Editing Catalyst Runner

For majority of applications, you won't need to touch Catalyst Runner settings, which located in torch_backend.py. However, in case you would like to dig further into more unique loss functions, optimizers, data distribution setups, then you can copy the torch_backend.py via --get_torch_backend or shorthand --gtb flag during the creation of the project:

sapsan create --gtb -n {name}
or just copy it to your current directory by:

sapsan gtb

For runner types and extensive options please refer to Catalyst Documentation.

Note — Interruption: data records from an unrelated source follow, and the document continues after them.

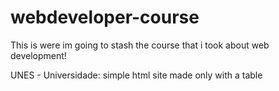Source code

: # webdeveloper-course
This is were im going to stash the course that i took about web development!

UNES - Universidade: simple html site made only with a table 

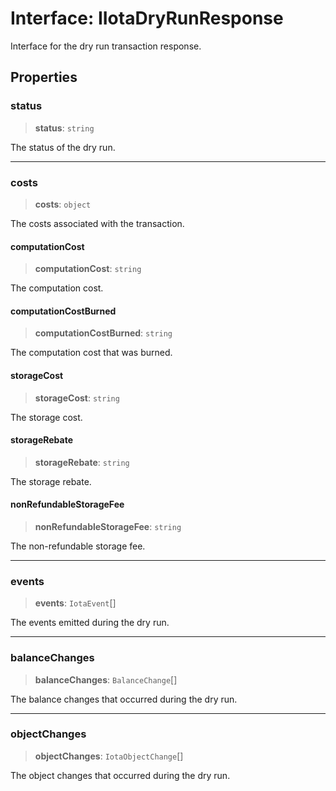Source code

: # Interface: IIotaDryRunResponse

Interface for the dry run transaction response.

## Properties

### status

> **status**: `string`

The status of the dry run.

***

### costs

> **costs**: `object`

The costs associated with the transaction.

#### computationCost

> **computationCost**: `string`

The computation cost.

#### computationCostBurned

> **computationCostBurned**: `string`

The computation cost that was burned.

#### storageCost

> **storageCost**: `string`

The storage cost.

#### storageRebate

> **storageRebate**: `string`

The storage rebate.

#### nonRefundableStorageFee

> **nonRefundableStorageFee**: `string`

The non-refundable storage fee.

***

### events

> **events**: `IotaEvent`[]

The events emitted during the dry run.

***

### balanceChanges

> **balanceChanges**: `BalanceChange`[]

The balance changes that occurred during the dry run.

***

### objectChanges

> **objectChanges**: `IotaObjectChange`[]

The object changes that occurred during the dry run.
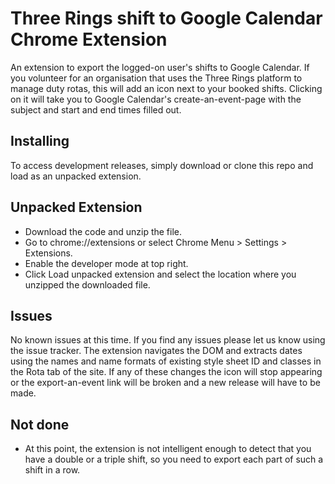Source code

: Three Rings shift to Google Calendar Chrome Extension
==========
An extension to export the logged-on user's shifts to Google Calendar.
If you volunteer for an organisation that uses the Three Rings platform to manage duty rotas, this will add an icon next to your booked shifts. Clicking on it will take you to Google Calendar's create-an-event-page with the subject and start and end times filled out.

Installing
-----
To access development releases, simply download or clone this repo and load as an unpacked extension.

Unpacked Extension
-----
* Download the code and unzip the file.
* Go to chrome://extensions or select Chrome Menu > Settings > Extensions.
* Enable the developer mode at top right.
* Click Load unpacked extension and select the location where you unzipped the downloaded file.

Issues
-----
No known issues at this time. If you find any issues please let us know using the issue tracker. The extension navigates the DOM and extracts dates using the names and name formats of existing style sheet ID and classes in the Rota tab of the site. If any of these changes the icon will stop appearing or the export-an-event link will be broken and a new release will have to be made.

Not done
-----
* At this point, the extension is not intelligent enough to detect that you have a double or a triple shift, so you need to export each part of such a shift in a row.
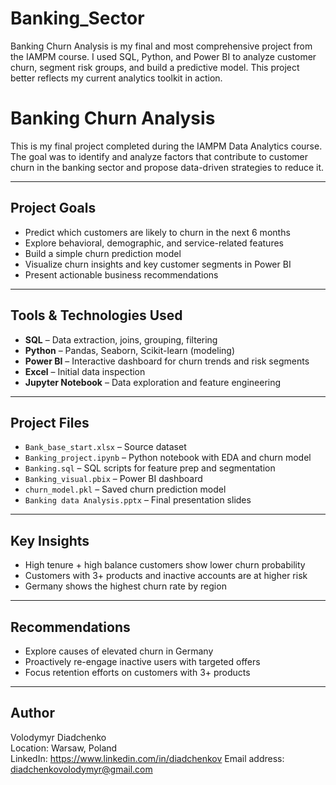 # Banking_Sector
Banking Churn Analysis is my final and most comprehensive project from the IAMPM course. I used SQL, Python, and Power BI to analyze customer churn, segment risk groups, and build a predictive model. This project better reflects my current analytics toolkit in action.

# Banking Churn Analysis

This is my final project completed during the IAMPM Data Analytics course. The goal was to identify and analyze factors that contribute to customer churn in the banking sector and propose data-driven strategies to reduce it.

---

## Project Goals

- Predict which customers are likely to churn in the next 6 months
- Explore behavioral, demographic, and service-related features
- Build a simple churn prediction model
- Visualize churn insights and key customer segments in Power BI
- Present actionable business recommendations

---

## Tools & Technologies Used

- **SQL** – Data extraction, joins, grouping, filtering
- **Python** – Pandas, Seaborn, Scikit-learn (modeling)
- **Power BI** – Interactive dashboard for churn trends and risk segments
- **Excel** – Initial data inspection
- **Jupyter Notebook** – Data exploration and feature engineering

---

## Project Files

- `Bank_base_start.xlsx` – Source dataset
- `Banking_project.ipynb` – Python notebook with EDA and churn model
- `Banking.sql` – SQL scripts for feature prep and segmentation
- `Banking_visual.pbix` – Power BI dashboard
- `churn_model.pkl` – Saved churn prediction model
- `Banking data Analysis.pptx` – Final presentation slides

---

## Key Insights

- High tenure + high balance customers show lower churn probability
- Customers with 3+ products and inactive accounts are at higher risk
- Germany shows the highest churn rate by region

---

## Recommendations

- Explore causes of elevated churn in Germany
- Proactively re-engage inactive users with targeted offers
- Focus retention efforts on customers with 3+ products

---

##  Author

Volodymyr Diadchenko  
Location: Warsaw, Poland  
LinkedIn: https://www.linkedin.com/in/diadchenkov 
Email address: diadchenkovolodymyr@gmail.com
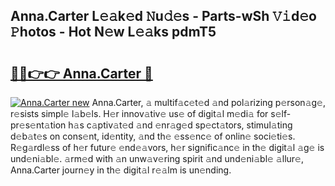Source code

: ## Anna.Carter L𝚎𝚊k𝚎d 𝙽u𝚍𝚎s - Parts-wSh 𝚅𝚒d𝚎o 𝙿hotos - Hot N𝚎w L𝚎𝚊ks pdmT5

# <h2><a href="http://kv41u5v.teov.top/?on=Anna.Carter">🔗🔗👉👉 Anna.Carter 🔗</a></h2>

[![Anna.Carter new](https://i.imgur.com/QqkWNDz.gif)](http://kv41u5v.teov.top/?on=Anna.Carter)
Anna.Carter, 𝚊 multif𝚊c𝚎t𝚎d 𝚊nd pol𝚊rizing p𝚎rson𝚊g𝚎, r𝚎sists simpl𝚎 l𝚊b𝚎ls. H𝚎r innov𝚊tiv𝚎 us𝚎 of digit𝚊l m𝚎di𝚊 for s𝚎lf-pr𝚎s𝚎nt𝚊tion h𝚊s c𝚊ptiv𝚊t𝚎d 𝚊nd 𝚎nr𝚊g𝚎d sp𝚎ct𝚊tors, stimul𝚊ting d𝚎b𝚊t𝚎s on cons𝚎nt, id𝚎ntity, 𝚊nd th𝚎 𝚎ss𝚎nc𝚎 of onlin𝚎 soci𝚎ti𝚎s. R𝚎g𝚊rdl𝚎ss of h𝚎r futur𝚎 𝚎nd𝚎𝚊vors, h𝚎r signific𝚊nc𝚎 in th𝚎 digit𝚊l 𝚊g𝚎 is und𝚎ni𝚊bl𝚎. 𝚊rm𝚎d with 𝚊n unw𝚊v𝚎ring spirit 𝚊nd und𝚎ni𝚊bl𝚎 𝚊llur𝚎, Anna.Carter journ𝚎y in th𝚎 digit𝚊l r𝚎𝚊lm is un𝚎nding.
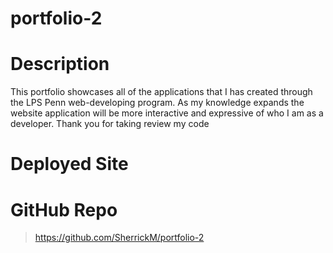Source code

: # portfolio-2

# Description 

This portfolio showcases all of the applications that I has created through the LPS Penn web-developing program. As my knowledge expands the website application will be more interactive and expressive of who I am as a developer. Thank you for taking review my code

# Deployed Site

> 

# GitHub Repo

> https://github.com/SherrickM/portfolio-2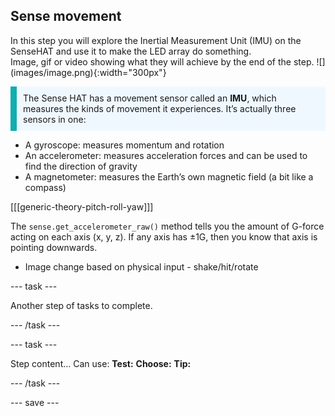 ## Sense movement

<div style="display: flex; flex-wrap: wrap">
<div style="flex-basis: 200px; flex-grow: 1; margin-right: 15px;">
In this step you will explore the Inertial Measurement Unit (IMU) on the SenseHAT and use it to make the LED array do something. 
</div>
<div>
Image, gif or video showing what they will achieve by the end of the step. ![](images/image.png){:width="300px"}
</div>
</div>

<p style='border-left: solid; border-width:10px; border-color: #0faeb0; background-color: aliceblue; padding: 10px;'>
The Sense HAT has a movement sensor called an <strong>IMU</strong>, which measures the kinds of movement it experiences. It’s actually three sensors in one:

+ A gyroscope: measures momentum and rotation
+ An accelerometer: measures acceleration forces and can be used to find the direction of gravity
+ A magnetometer: measures the Earth’s own magnetic field (a bit like a compass)
</p>

[[[generic-theory-pitch-roll-yaw]]]

The `sense.get_accelerometer_raw()` method tells you the amount of G-force acting on each axis (x, y, z). If any axis has ±1G, then you know that axis is pointing downwards.

 + Image change based on physical input - shake/hit/rotate

--- task ---

Another step of tasks to complete.

--- /task ---

--- task ---

Step content... 
Can use:
**Test:**
**Choose:**
**Tip:**

--- /task ---

--- save ---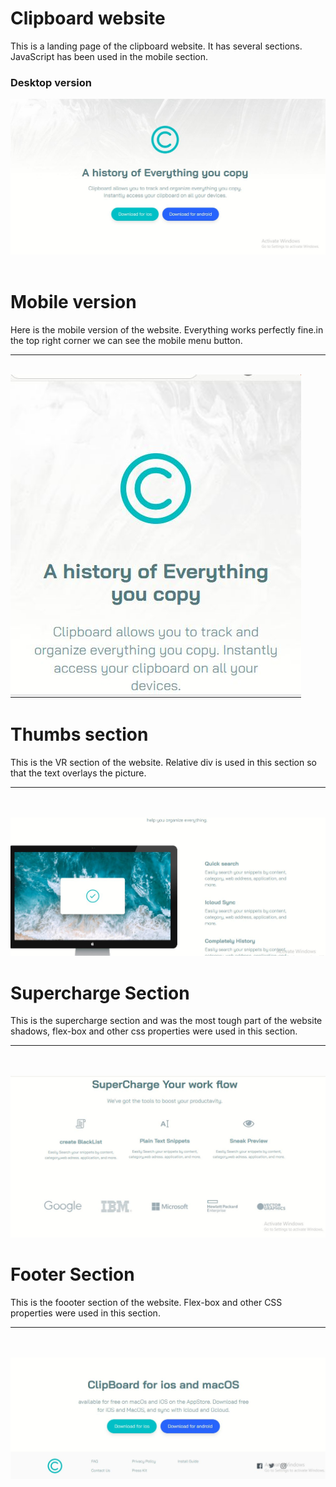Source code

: 
# Clipboard website
This is a landing page of the clipboard website. It has several sections. JavaScript has been used in the mobile section.

### Desktop version
<img src="../all-project-assets/clipboard/images/clipboard_desktop.JPG">
<br>
<br>

# Mobile version
Here is the mobile version of the website. Everything works perfectly fine.in the top right corner we can see the mobile menu button. 
<hr>
<br>

<img src="../all-project-assets/clipboard/images/clipboard_mobile.JPG">

# Thumbs section
This is the VR section of the website. Relative div is used in this section so that the text overlays the picture.
<hr>
<br>
<br>
<img src="../all-project-assets/clipboard/images/clipboard_thumbs.JPG">

# Supercharge Section
This is the supercharge section and was the most tough part of the website shadows, flex-box and other css properties were used in this section.
<hr>
<br>
<br>
<img src="../all-project-assets/clipboard/images/clipboard_supercharge.JPG">

# Footer Section

This is the foooter section of the website. Flex-box and other CSS properties were used in this section.
<hr>
<br>
<br>
<img src="../all-project-assets/clipboard/images/clipboard_footer.JPG">


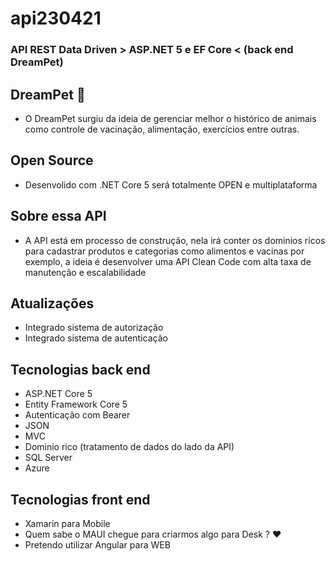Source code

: # api230421 
### API REST Data Driven > ASP.NET 5 e EF Core < (back end DreamPet)

## DreamPet 💜

* O DreamPet surgiu da ideia de gerenciar melhor o histórico de animais como controle de vacinação, alimentação, exercícios entre outras.

## Open Source

* Desenvolido com .NET Core 5 será totalmente OPEN e multiplataforma

## Sobre essa API

* A API está em processo de construção, nela irá conter os dominios ricos para cadastrar produtos e categorias como alimentos e vacinas por exemplo, 
a ideia é desenvolver uma API Clean Code com alta taxa de manutenção e escalabilidade

## Atualizações

* Integrado sistema de autorização
* Integrado sistema de autenticação

## Tecnologias back end

* ASP.NET Core 5
* Entity Framework Core 5
* Autenticação com Bearer
* JSON
* MVC
* Dominio rico (tratamento de dados do lado da API)
* SQL Server
* Azure

## Tecnologias front end

* Xamarin para Mobile
* Quem sabe o MAUI chegue para criarmos algo para Desk ? ❤️
* Pretendo utilizar Angular para WEB

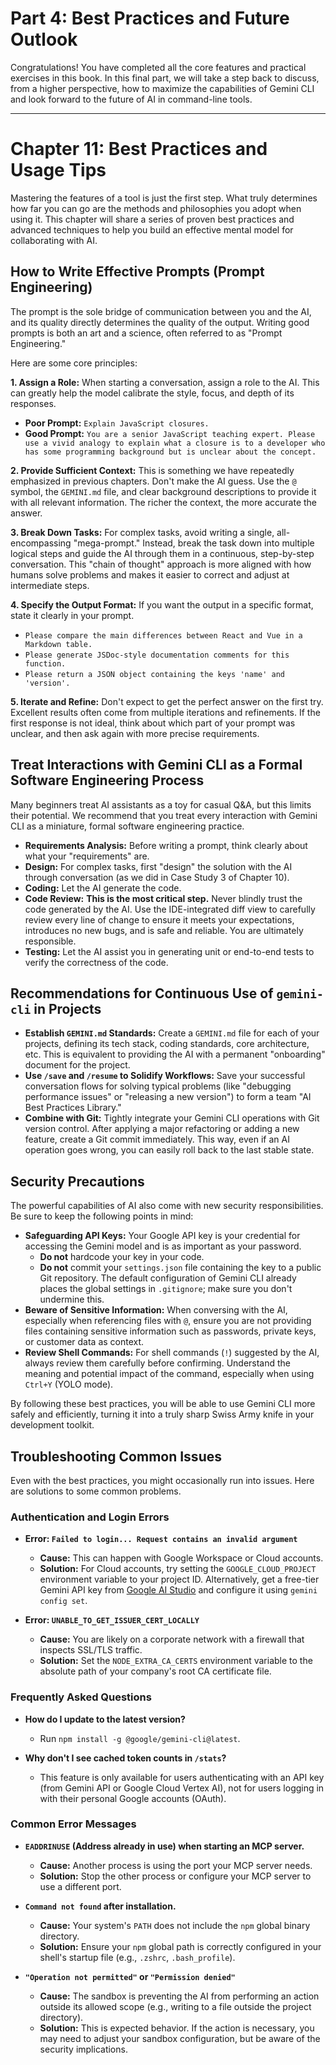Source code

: # Part 4: Best Practices and Future Outlook

Congratulations! You have completed all the core features and practical exercises in this book. In this final part, we will take a step back to discuss, from a higher perspective, how to maximize the capabilities of Gemini CLI and look forward to the future of AI in command-line tools.

---

# Chapter 11: Best Practices and Usage Tips

Mastering the features of a tool is just the first step. What truly determines how far you can go are the methods and philosophies you adopt when using it. This chapter will share a series of proven best practices and advanced techniques to help you build an effective mental model for collaborating with AI.

## How to Write Effective Prompts (Prompt Engineering)

The prompt is the sole bridge of communication between you and the AI, and its quality directly determines the quality of the output. Writing good prompts is both an art and a science, often referred to as "Prompt Engineering."

Here are some core principles:

**1. Assign a Role:**
When starting a conversation, assign a role to the AI. This can greatly help the model calibrate the style, focus, and depth of its responses.

*   **Poor Prompt:** `Explain JavaScript closures.`
*   **Good Prompt:** `You are a senior JavaScript teaching expert. Please use a vivid analogy to explain what a closure is to a developer who has some programming background but is unclear about the concept.`

**2. Provide Sufficient Context:**
This is something we have repeatedly emphasized in previous chapters. Don't make the AI guess. Use the `@` symbol, the `GEMINI.md` file, and clear background descriptions to provide it with all relevant information. The richer the context, the more accurate the answer.

**3. Break Down Tasks:**
For complex tasks, avoid writing a single, all-encompassing "mega-prompt." Instead, break the task down into multiple logical steps and guide the AI through them in a continuous, step-by-step conversation. This "chain of thought" approach is more aligned with how humans solve problems and makes it easier to correct and adjust at intermediate steps.

**4. Specify the Output Format:**
If you want the output in a specific format, state it clearly in your prompt.

*   `Please compare the main differences between React and Vue in a Markdown table.`
*   `Please generate JSDoc-style documentation comments for this function.`
*   `Please return a JSON object containing the keys 'name' and 'version'.`

**5. Iterate and Refine:**
Don't expect to get the perfect answer on the first try. Excellent results often come from multiple iterations and refinements. If the first response is not ideal, think about which part of your prompt was unclear, and then ask again with more precise requirements.

## Treat Interactions with Gemini CLI as a Formal Software Engineering Process

Many beginners treat AI assistants as a toy for casual Q&A, but this limits their potential. We recommend that you treat every interaction with Gemini CLI as a miniature, formal software engineering practice.

*   **Requirements Analysis:** Before writing a prompt, think clearly about what your "requirements" are.
*   **Design:** For complex tasks, first "design" the solution with the AI through conversation (as we did in Case Study 3 of Chapter 10).
*   **Coding:** Let the AI generate the code.
*   **Code Review:** **This is the most critical step.** Never blindly trust the code generated by the AI. Use the IDE-integrated diff view to carefully review every line of change to ensure it meets your expectations, introduces no new bugs, and is safe and reliable. You are ultimately responsible.
*   **Testing:** Let the AI assist you in generating unit or end-to-end tests to verify the correctness of the code.

## Recommendations for Continuous Use of `gemini-cli` in Projects

*   **Establish `GEMINI.md` Standards:** Create a `GEMINI.md` file for each of your projects, defining its tech stack, coding standards, core architecture, etc. This is equivalent to providing the AI with a permanent "onboarding" document for the project.
*   **Use `/save` and `/resume` to Solidify Workflows:** Save your successful conversation flows for solving typical problems (like "debugging performance issues" or "releasing a new version") to form a team "AI Best Practices Library."
*   **Combine with Git:** Tightly integrate your Gemini CLI operations with Git version control. After applying a major refactoring or adding a new feature, create a Git commit immediately. This way, even if an AI operation goes wrong, you can easily roll back to the last stable state.

## Security Precautions

The powerful capabilities of AI also come with new security responsibilities. Be sure to keep the following points in mind:

*   **Safeguarding API Keys:** Your Google API key is your credential for accessing the Gemini model and is as important as your password.
    *   **Do not** hardcode your key in your code.
    *   **Do not** commit your `settings.json` file containing the key to a public Git repository. The default configuration of Gemini CLI already places the global settings in `.gitignore`; make sure you don't undermine this.
*   **Beware of Sensitive Information:** When conversing with the AI, especially when referencing files with `@`, ensure you are not providing files containing sensitive information such as passwords, private keys, or customer data as context.
*   **Review Shell Commands:** For shell commands (`!`) suggested by the AI, always review them carefully before confirming. Understand the meaning and potential impact of the command, especially when using `Ctrl+Y` (YOLO mode).

By following these best practices, you will be able to use Gemini CLI more safely and efficiently, turning it into a truly sharp Swiss Army knife in your development toolkit.

## Troubleshooting Common Issues

Even with the best practices, you might occasionally run into issues. Here are solutions to some common problems.

### Authentication and Login Errors
- **Error: `Failed to login... Request contains an invalid argument`**
  - **Cause:** This can happen with Google Workspace or Cloud accounts.
  - **Solution:** For Cloud accounts, try setting the `GOOGLE_CLOUD_PROJECT` environment variable to your project ID. Alternatively, get a free-tier Gemini API key from [Google AI Studio](http://aistudio.google.com/app/apikey) and configure it using `gemini config set`.

- **Error: `UNABLE_TO_GET_ISSUER_CERT_LOCALLY`**
  - **Cause:** You are likely on a corporate network with a firewall that inspects SSL/TLS traffic.
  - **Solution:** Set the `NODE_EXTRA_CA_CERTS` environment variable to the absolute path of your company's root CA certificate file.

### Frequently Asked Questions
- **How do I update to the latest version?**
  - Run `npm install -g @google/gemini-cli@latest`.

- **Why don't I see cached token counts in `/stats`?**
  - This feature is only available for users authenticating with an API key (from Gemini API or Google Cloud Vertex AI), not for users logging in with their personal Google accounts (OAuth).

### Common Error Messages
- **`EADDRINUSE` (Address already in use) when starting an MCP server.**
  - **Cause:** Another process is using the port your MCP server needs.
  - **Solution:** Stop the other process or configure your MCP server to use a different port.

- **`Command not found` after installation.**
  - **Cause:** Your system's `PATH` does not include the `npm` global binary directory.
  - **Solution:** Ensure your `npm` global path is correctly configured in your shell's startup file (e.g., `.zshrc`, `.bash_profile`).

- **`"Operation not permitted"` or `"Permission denied"`**
  - **Cause:** The sandbox is preventing the AI from performing an action outside its allowed scope (e.g., writing to a file outside the project directory).
  - **Solution:** This is expected behavior. If the action is necessary, you may need to adjust your sandbox configuration, but be aware of the security implications.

As for runner adjustments to parallele your training, Sapsan's Wiki includes a page on Parallel GPU Training.

Loss

Catalyst includes a more extensive list of losses, i.e. criterions, than the standard PyTorch. Their implementations might require to include some extra Callbacks to be specified in the runner (Criterion Documentation). Please refer to Catalyst examples to create your own loss functions.

Optimizer

Similar deal is with the optimizer. While using standard (i.e. Adam) can be specified within Estimator Template, for a more complex or custom setup you will need to refer to the runner (Optimizer Documentation).